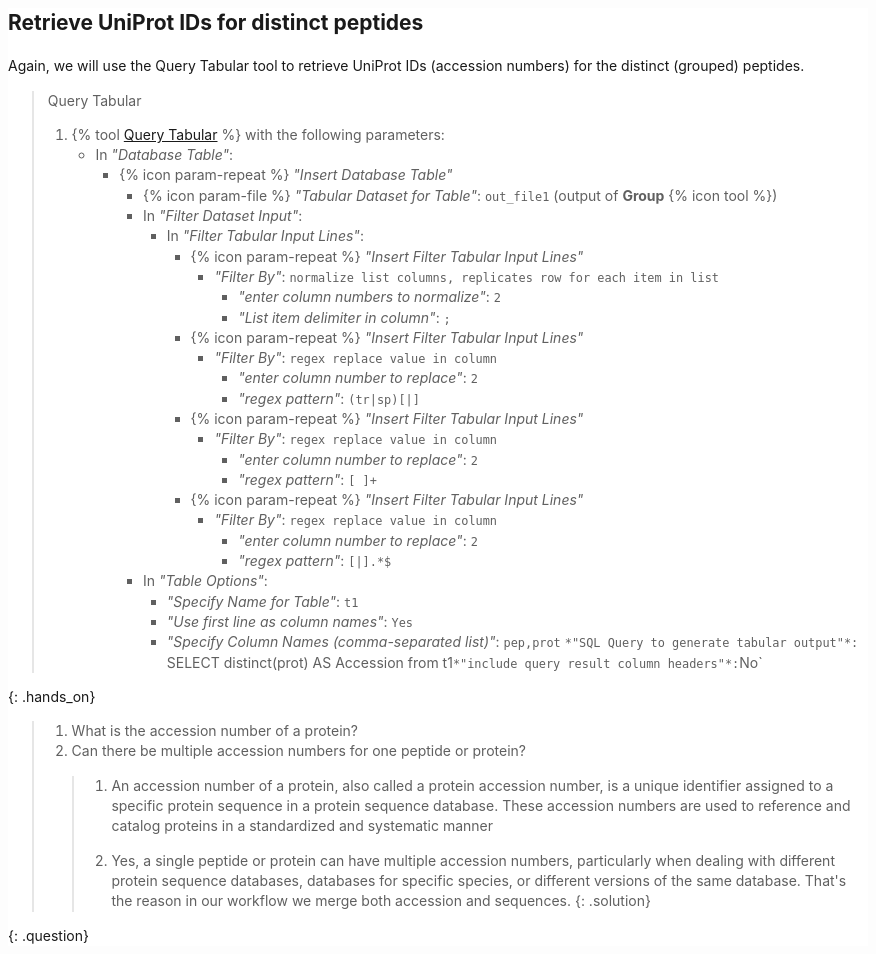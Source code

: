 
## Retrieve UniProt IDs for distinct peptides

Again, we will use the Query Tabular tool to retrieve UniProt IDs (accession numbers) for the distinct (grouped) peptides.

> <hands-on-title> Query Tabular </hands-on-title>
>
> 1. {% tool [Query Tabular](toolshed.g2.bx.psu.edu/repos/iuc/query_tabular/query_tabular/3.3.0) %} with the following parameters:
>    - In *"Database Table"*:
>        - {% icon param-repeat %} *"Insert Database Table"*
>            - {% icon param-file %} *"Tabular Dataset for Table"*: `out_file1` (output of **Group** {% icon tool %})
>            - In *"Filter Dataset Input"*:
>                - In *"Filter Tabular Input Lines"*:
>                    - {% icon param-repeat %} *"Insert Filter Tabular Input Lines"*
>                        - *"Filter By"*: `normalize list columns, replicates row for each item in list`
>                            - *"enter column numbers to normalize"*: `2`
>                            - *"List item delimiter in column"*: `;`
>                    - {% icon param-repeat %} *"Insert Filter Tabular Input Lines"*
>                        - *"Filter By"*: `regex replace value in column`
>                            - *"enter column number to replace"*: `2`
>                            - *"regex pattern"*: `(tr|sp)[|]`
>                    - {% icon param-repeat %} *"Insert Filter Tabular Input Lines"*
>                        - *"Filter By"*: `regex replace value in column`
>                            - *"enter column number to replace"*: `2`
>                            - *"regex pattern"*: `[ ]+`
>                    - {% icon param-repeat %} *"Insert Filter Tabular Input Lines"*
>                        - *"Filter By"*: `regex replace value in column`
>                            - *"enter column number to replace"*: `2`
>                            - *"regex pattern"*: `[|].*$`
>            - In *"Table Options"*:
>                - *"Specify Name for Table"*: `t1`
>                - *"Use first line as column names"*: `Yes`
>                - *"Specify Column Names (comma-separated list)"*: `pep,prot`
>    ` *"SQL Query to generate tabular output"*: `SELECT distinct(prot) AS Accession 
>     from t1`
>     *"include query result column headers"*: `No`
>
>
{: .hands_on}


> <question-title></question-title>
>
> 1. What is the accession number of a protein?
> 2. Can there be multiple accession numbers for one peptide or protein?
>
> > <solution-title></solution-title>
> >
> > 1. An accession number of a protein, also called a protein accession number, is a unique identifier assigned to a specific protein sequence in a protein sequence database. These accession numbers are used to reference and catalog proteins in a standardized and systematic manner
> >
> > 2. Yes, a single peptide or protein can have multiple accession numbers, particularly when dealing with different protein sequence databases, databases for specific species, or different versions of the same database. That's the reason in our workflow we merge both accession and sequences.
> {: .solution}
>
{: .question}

******

WORK REQUIRED >> Copy from the entries only those lines that hold the word "title".

TASK OUTPUT >>
> <hands-on-title> Query Tabular </hands-on-title>
> <question-title></question-title>
> > <solution-title></solution-title>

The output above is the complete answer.